# [DIRECTIONS]
This task calls for copying every line in the data below that contains the word "interferometers".

── INPUT RECORDS

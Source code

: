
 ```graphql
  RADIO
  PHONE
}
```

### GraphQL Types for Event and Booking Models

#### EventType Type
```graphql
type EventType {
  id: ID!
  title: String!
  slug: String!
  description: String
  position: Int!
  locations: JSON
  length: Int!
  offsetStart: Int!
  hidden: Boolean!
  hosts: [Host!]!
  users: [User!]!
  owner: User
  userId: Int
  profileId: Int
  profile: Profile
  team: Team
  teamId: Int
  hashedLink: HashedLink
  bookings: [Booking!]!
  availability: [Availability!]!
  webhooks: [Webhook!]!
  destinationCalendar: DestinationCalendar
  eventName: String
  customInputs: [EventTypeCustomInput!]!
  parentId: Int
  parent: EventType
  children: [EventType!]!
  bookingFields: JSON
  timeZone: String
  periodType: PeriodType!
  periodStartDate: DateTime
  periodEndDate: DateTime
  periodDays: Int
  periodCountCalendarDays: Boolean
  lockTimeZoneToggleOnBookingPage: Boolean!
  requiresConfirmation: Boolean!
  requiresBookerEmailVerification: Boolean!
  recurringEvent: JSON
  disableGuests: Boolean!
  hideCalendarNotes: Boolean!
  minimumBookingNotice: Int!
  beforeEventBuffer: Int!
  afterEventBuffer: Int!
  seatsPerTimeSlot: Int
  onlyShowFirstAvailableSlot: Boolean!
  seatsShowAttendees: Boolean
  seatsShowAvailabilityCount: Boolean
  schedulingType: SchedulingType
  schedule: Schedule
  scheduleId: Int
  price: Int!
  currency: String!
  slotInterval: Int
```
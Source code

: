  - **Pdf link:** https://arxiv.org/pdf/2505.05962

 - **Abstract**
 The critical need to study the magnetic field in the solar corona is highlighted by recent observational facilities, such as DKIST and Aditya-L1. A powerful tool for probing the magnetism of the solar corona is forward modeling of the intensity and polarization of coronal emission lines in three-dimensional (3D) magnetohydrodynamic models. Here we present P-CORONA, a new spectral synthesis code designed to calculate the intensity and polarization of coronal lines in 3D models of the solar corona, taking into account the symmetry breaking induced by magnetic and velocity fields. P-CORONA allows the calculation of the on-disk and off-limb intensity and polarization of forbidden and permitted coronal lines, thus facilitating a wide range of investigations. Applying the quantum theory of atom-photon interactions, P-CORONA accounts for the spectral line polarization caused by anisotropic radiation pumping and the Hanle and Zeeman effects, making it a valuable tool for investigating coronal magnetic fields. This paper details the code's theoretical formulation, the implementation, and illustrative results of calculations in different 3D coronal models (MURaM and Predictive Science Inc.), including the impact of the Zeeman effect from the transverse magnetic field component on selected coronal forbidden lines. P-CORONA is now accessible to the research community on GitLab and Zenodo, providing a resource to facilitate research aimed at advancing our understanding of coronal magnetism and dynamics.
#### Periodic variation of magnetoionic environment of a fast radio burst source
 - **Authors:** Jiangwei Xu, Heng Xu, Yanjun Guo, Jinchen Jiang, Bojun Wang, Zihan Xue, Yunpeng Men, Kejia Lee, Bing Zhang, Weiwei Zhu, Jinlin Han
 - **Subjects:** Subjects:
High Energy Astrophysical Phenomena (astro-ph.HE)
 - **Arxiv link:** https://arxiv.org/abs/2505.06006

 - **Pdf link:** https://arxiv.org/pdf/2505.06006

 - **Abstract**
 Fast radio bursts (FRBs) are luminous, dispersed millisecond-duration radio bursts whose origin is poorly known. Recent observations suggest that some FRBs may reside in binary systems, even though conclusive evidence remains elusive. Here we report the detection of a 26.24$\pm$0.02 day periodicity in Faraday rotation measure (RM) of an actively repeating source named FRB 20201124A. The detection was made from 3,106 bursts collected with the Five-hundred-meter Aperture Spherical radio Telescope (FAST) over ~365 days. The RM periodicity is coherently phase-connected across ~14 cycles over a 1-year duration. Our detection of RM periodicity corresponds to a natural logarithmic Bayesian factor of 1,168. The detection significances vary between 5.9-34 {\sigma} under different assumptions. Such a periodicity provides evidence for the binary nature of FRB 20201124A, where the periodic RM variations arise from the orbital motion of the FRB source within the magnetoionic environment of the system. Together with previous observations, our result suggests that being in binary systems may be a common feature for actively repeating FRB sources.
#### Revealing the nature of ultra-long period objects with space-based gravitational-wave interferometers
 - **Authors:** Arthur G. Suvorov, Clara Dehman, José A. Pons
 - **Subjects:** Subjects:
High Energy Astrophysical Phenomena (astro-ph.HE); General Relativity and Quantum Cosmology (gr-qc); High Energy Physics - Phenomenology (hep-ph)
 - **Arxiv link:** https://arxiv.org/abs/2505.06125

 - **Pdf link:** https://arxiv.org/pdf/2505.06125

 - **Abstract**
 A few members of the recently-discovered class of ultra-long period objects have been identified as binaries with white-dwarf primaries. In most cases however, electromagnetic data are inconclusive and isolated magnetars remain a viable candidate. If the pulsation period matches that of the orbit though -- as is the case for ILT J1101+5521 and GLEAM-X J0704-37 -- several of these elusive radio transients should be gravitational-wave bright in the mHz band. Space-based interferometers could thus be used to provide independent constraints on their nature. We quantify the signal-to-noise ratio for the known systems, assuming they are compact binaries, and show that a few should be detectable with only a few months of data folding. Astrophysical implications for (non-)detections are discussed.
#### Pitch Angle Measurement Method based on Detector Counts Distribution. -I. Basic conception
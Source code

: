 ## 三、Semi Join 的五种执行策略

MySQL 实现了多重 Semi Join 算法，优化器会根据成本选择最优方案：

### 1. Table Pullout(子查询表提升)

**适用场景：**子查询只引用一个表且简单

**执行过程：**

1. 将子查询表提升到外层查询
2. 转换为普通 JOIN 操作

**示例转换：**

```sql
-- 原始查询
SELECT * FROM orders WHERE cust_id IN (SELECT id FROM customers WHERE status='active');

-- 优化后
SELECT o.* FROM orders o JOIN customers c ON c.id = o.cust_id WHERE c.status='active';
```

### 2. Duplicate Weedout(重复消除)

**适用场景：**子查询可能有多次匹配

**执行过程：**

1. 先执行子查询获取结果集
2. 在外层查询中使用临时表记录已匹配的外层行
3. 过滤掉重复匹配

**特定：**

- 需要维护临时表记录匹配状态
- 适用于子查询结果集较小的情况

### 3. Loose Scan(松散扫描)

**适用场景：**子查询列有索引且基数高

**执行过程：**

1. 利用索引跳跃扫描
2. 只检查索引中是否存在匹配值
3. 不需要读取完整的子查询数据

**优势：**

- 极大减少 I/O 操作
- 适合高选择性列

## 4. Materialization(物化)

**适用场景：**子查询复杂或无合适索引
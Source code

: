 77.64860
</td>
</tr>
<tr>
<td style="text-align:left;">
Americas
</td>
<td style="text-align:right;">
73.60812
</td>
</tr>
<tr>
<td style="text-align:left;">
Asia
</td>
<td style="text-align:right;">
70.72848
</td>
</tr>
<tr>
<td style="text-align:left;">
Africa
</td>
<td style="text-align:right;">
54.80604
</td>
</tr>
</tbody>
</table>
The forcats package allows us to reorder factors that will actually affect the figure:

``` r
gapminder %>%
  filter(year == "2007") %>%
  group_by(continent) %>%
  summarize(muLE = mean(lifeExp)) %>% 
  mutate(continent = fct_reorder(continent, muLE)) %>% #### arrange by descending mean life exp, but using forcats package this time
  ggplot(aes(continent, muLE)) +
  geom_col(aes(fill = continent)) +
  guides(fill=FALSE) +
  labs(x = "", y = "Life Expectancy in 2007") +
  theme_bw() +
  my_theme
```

────

# [TASK RESPONSE]
#### Revealing the nature of ultra-long period objects with space-based gravitational-wave interferometers
 A few members of the recently-discovered class of ultra-long period objects have been identified as binaries with white-dwarf primaries. In most cases however, electromagnetic data are inconclusive and isolated magnetars remain a viable candidate. If the pulsation period matches that of the orbit though -- as is the case for ILT J1101+5521 and GLEAM-X J0704-37 -- several of these elusive radio transients should be gravitational-wave bright in the mHz band. Space-based interferometers could thus be used to provide independent constraints on their nature. We quantify the signal-to-noise ratio for the known systems, assuming they are compact binaries, and show that a few should be detectable with only a few months of data folding. Astrophysical implications for (non-)detections are discussed.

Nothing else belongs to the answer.